Tim Dare, “The Hancock solutions cause stir,”
The Sydney Morning Herald, March 8, 1978, p. 13.

CANBERRA. — Mr Lang Hancock, the mining magnate, yesterday proposed wholesale development of natural resources, wide-ranging tax cuts, and across-the-board reduction of the Public Service to combat Australia’s economic difficulties.

He told the International Press Institute:

The aim of reducing inflation is to try to get the Australian cost-structure down to a level where Australian products can be sold throughout the world.

In the supermarket the Government should bring in a negative sales tax equivalent to the rate of inflation — for the wage earner, the same thing.

He proposed abolition of income tax north of the 26th parallel for at least 20 years.

Mr Hancock said newspapers were filled with a “ghastly concern” about nuclear power, but it was his first choice as an alternative energy source. Next was tidal power in the Kimberley region of Western Australia.

He had offered to bury the world’s nuclear waste in his own backyard because it was safe and would be valuable when reprocessed later. Nuclear fuels lost their critical power in 10 years and civilisation would “crash” if “econuts” had their way.

Mr Hancock, owner of the National Miner, was virtually a catherine-wheel of novel suggestions in a speech before about 200 people at the Lakeside hotel.

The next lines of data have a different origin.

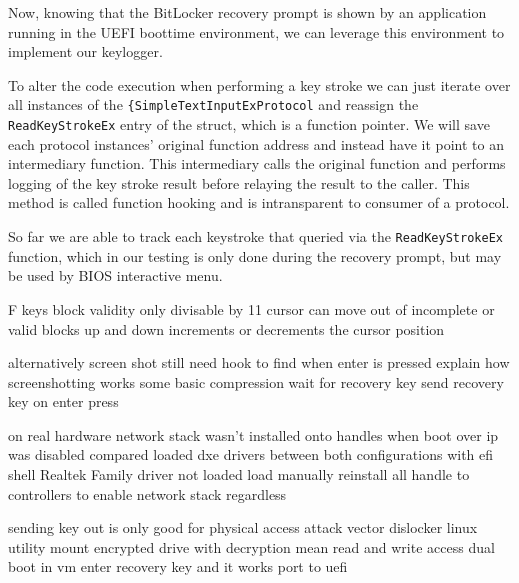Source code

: Now, knowing that the BitLocker recovery prompt is shown by an application running in the UEFI boottime environment, we can leverage this environment to implement our keylogger.

To alter the code execution when performing a key stroke we can just iterate over all instances of the \lstinline{{SimpleTextInputExProtocol} and reassign the \lstinline{ReadKeyStrokeEx} entry of the struct, which is a function pointer. We will save each protocol instances' original function address and instead have it point to an intermediary function. This intermediary calls the original function and performs logging of the key stroke result before relaying the result to the caller. This method is called function hooking and is intransparent to consumer of a protocol.



So far we are able to track each keystroke that queried via the \lstinline{ReadKeyStrokeEx} function, which in our testing is only done during the recovery prompt, but may be used by BIOS interactive menu.

F keys
block validity
only divisable by 11
cursor can move out of incomplete or valid blocks
up and down increments or decrements the cursor position

alternatively screen shot
still need hook to find when enter is pressed
explain how screenshotting works
some basic compression
wait for recovery key
send recovery key on enter press

on real hardware
network stack wasn't installed onto handles when boot over ip was disabled
compared loaded dxe drivers between both configurations with efi shell
Realtek Family driver not loaded
load manually
reinstall all handle to controllers to enable network stack regardless

sending key out is only good for physical access attack vector
dislocker linux utility
\cite{dislocker}
mount encrypted drive with decryption mean
read and write access
dual boot in vm
enter recovery key and it works
port to uefi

He voiced doubt at one point whether he was getting through to his audience; some were amused; some appeared embarrassed.

‘Not a democracy’
Among his comments and proposals:

  • There is no shortage of fuels, and nuclear power is the cleanest energy yet discovered. Coal should be the third source, after nuclear and tidal power.
  • “Work is something that Australians don’t agree with.”
  • “We need less government, if you know what is good for you.”
  • “Australia is not a democracy. It is controlled by the Public Service, communist-controlled unions, and the manufacturing lobby. The media is readily subject to these forces. The Prime Minister is powerless to unwind such a dominance of power in Canberra. This is why West Australians say their only course is to secede.”
  • Sydney, Melbourne and Canberra are Australia’s “Bermuda Triangle.”
  • The “black fella” had been the perfect ecologist and had the perfect birth control method. “The Aborigines hit the picanniny on the head.”

Later the Deputy Prime Minister, Mr Anthony, was asked about Mr Hancock’s offer to take nuclear waste. Would the Government grant an import licence?

Mr Anthony said that Mr Hancock said many things on many matters. He did not feel the need to comment on every one.